Linking Women Editors of Periodicals to the Wikidata Knowledge Graph

Tracking #: 2845-4059

Katherine Thornton
Kenneth Seals-Nutt
Marianne Van Renmoortel
Julie M. Birkholz
Pieterjan De Potter

Responsible editor: 
Special Issue Cultural Heritage 2021

Submission type: 
Full Paper
Stories are important tools for recounting and sharing the past. To tell a story one has to put together diverse information about people, places, time periods, and things. We detail here how a machine, through the power of Semantic Web, can compile scattered and diverse materials and information to construct stories. Through the example of the WeChangEd research project on women editors of periodicals in Europe from 1710 - 1920 we detail how to move from archive, to a structured data model and relational database, to Wikidata, to the use of the Stories Services API to generate multimedia stories related to people, organizations and periodicals. As more humanists, social scientists and other researchers choose to contribute their data to Wikidata we will all benefit. As researchers add data, the breadth and complexity of the questions we can ask about the data we have contributed will increase. Building applications that syndicate data from Wikidata allows us to leverage a general purpose knowledge graph with a growing number of references back to scholarly literature. Using frameworks developed by the Wikidata community allows us to rapidly provision interactive sites that will help us engage new audiences. This process that we detail here may be of interest to other researchers and cultural heritage institutions seeking web-based presentation options for telling stories from their data.
Full PDF Version: 


Solicited Reviews:
Click to Expand/Collapse
Review #1
By Lydia Pintscher submitted on 21/Aug/2021
Review Comment:

The paper describes the steps taken by the authors to add data about women editors of periodicals to Wikidata and then make use of that data in a web application called WeChangEd Stories.

The authors detail the steps taken from collecting the data, applying for a new property in Wikidata, getting approval for an import bot, importing data, augmenting and interconnecting the imported data and finally querying it to find interesting new information and make use of the data in their web application.
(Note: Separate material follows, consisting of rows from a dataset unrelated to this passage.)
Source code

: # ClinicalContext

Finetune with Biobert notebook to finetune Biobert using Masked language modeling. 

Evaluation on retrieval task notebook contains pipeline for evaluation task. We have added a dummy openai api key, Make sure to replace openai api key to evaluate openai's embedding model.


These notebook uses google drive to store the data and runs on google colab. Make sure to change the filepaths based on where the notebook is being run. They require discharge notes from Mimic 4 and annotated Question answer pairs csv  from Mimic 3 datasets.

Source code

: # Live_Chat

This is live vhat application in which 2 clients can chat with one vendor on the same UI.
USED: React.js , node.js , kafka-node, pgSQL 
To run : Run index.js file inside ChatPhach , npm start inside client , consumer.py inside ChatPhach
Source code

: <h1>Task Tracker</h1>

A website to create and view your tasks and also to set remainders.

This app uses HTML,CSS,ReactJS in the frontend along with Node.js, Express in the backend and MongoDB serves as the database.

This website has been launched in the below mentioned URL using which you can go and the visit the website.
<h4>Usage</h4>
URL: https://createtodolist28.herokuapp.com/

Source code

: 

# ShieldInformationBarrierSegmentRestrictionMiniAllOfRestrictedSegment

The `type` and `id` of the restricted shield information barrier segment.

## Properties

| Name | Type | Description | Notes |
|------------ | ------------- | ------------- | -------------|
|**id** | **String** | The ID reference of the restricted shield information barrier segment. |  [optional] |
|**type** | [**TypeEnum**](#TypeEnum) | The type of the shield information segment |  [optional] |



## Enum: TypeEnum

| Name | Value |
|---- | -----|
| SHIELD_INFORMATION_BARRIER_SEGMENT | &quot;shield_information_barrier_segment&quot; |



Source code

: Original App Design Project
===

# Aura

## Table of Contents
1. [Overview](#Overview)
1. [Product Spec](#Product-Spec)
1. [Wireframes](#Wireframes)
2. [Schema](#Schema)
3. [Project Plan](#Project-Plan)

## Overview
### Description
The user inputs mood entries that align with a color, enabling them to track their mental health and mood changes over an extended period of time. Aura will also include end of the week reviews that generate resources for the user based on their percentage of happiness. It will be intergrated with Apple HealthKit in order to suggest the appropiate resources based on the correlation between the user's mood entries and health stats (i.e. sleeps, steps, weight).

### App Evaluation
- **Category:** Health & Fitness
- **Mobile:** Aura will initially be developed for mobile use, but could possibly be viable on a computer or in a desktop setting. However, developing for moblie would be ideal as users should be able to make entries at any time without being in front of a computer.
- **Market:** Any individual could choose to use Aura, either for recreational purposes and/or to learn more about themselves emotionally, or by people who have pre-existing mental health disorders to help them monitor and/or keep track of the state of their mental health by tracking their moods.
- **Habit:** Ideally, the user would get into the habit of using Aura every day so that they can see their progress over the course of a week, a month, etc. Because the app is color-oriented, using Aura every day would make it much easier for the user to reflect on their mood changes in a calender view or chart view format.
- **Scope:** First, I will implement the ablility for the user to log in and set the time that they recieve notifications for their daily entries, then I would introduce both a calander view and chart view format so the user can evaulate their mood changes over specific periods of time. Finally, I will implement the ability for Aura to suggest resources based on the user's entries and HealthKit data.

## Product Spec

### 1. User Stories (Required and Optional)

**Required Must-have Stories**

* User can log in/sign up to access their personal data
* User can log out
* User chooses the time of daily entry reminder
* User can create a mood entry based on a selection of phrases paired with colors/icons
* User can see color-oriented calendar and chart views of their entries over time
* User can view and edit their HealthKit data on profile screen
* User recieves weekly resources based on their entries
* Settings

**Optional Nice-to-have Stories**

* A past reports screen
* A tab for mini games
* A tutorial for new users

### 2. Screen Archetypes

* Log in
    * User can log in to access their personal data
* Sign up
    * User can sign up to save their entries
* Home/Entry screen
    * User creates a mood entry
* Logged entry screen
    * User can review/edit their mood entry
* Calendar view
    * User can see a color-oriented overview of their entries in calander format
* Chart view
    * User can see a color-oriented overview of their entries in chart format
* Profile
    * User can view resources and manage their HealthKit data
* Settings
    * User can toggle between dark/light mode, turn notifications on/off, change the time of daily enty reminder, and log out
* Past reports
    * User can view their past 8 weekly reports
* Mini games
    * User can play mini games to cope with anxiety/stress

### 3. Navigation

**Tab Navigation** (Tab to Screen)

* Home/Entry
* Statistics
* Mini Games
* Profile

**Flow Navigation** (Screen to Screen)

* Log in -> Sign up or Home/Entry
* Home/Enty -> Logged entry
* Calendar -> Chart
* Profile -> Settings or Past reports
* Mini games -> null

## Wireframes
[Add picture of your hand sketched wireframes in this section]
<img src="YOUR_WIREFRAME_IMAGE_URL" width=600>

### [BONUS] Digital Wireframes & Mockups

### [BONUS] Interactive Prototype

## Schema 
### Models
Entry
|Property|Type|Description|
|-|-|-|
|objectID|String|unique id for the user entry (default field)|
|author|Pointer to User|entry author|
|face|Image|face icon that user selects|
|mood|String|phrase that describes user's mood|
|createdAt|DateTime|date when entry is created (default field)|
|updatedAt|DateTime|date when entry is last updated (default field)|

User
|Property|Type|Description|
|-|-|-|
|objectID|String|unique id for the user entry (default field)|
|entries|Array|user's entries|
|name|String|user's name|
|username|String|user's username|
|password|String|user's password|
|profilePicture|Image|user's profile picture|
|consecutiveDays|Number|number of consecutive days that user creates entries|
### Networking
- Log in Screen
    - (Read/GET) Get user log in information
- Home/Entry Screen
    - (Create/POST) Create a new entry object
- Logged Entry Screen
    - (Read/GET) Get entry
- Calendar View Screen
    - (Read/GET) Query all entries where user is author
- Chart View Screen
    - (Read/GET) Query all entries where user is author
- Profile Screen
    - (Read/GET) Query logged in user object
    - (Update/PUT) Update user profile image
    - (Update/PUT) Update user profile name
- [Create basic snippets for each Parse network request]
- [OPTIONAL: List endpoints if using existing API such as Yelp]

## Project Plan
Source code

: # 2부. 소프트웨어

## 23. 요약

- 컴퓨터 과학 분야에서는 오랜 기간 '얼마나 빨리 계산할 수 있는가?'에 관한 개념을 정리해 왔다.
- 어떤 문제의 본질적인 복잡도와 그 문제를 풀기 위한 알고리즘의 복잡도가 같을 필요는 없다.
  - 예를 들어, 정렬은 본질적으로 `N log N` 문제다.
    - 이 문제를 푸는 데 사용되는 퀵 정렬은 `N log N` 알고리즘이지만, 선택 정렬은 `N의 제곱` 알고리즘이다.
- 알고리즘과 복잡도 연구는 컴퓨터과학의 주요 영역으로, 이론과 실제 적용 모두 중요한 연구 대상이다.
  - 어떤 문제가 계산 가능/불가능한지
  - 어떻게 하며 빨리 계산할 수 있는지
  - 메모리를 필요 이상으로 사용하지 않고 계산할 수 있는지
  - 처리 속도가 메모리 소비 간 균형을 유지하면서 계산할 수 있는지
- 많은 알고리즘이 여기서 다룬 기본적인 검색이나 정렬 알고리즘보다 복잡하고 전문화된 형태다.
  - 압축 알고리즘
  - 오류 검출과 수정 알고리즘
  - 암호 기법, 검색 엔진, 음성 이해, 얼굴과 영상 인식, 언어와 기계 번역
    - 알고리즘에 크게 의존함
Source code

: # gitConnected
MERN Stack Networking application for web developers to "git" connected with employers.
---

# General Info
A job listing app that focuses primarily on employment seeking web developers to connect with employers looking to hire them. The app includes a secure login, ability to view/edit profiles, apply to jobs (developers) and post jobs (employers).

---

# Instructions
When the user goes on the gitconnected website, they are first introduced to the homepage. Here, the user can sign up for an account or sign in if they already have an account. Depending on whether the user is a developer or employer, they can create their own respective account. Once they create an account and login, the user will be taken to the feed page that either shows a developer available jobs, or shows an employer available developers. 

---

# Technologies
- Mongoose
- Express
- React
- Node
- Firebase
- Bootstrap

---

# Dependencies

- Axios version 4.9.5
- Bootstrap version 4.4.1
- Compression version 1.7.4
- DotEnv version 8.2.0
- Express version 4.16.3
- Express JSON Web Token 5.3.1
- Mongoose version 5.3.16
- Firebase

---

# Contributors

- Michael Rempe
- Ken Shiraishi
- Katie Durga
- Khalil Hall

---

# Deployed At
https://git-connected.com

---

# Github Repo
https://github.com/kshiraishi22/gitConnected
The paper stands out for two reasons.
First, the authors clearly explain the benefits of opening up research data in the humanities via Wikidata for Wikidata and the world at large. But equally, they highlight the benefits they themselves received from adding this data to Wikidata in the form of error correction by the Wikidata Community, wider reach of their research, augmentation of their data through a myriad of other data on Wikidata and being able to rely on an ecosystem of tools for further work with the data. This mutual benefit is often overlooked or not described with such clear examples as in this paper.
Second, the authors describe the individual steps of getting data into Wikidata, including often overlooked parts like using the EditGroups tool. This will make it easier for future researchers to follow similar processes for their own data.

Review #2
By Filip Ilievski submitted on 21/Aug/2021
Minor Revision
Review Comment:

Inspired by the underrepresentedness of women in Wikidata and the richness of information in social science archives, this paper proposes to link women editors of historical journey periodicals to Wikidata. The method of aligning the two resources is described in detail. The paper then uses a web interface to allow non-semantic-web users to navigate the data, and makes a case for inclusion of other social science datasets into Wikidata, in line with Wikidata's development plan and a goal to increase diversity.

The strong points of the paper are that: 1) it addresses a real problem with representativeness of knowledge, in terms of both gender and time; 2) it establishes a natural two-way connection between Wikidata and social sciences, where each can benefit the other; 3) it sets an example for future projects that integrate social science and the semantic web; 4) the online demo is really nice.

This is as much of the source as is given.